MATERIAL SUPPLIED START
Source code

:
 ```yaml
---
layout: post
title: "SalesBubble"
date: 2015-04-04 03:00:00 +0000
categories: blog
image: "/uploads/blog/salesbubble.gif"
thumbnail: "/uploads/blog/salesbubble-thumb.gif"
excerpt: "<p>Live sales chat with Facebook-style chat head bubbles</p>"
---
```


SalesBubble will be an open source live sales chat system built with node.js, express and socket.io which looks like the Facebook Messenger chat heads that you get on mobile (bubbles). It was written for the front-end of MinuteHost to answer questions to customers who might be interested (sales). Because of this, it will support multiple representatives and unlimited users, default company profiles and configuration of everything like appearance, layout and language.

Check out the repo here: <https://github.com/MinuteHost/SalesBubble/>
MATERIAL SUPPLIED END
EXERCISE DIRECTIONS:
Set down exactly the line that holds "SalesBubble will be" and all lines after it to the end of the data.

RESPONSE TO THIS EXERCISE:
SalesBubble will be an open source live sales chat system built with node.js, express and socket.io which looks like the Facebook Messenger chat heads that you get on mobile (bubbles). It was written for the front-end of MinuteHost to answer questions to customers who might be interested (sales). Because of this, it will support multiple representatives and unlimited users, default company profiles and configuration of everything like appearance, layout and language.

Check out the repo here: <https://github.com/MinuteHost/SalesBubble/>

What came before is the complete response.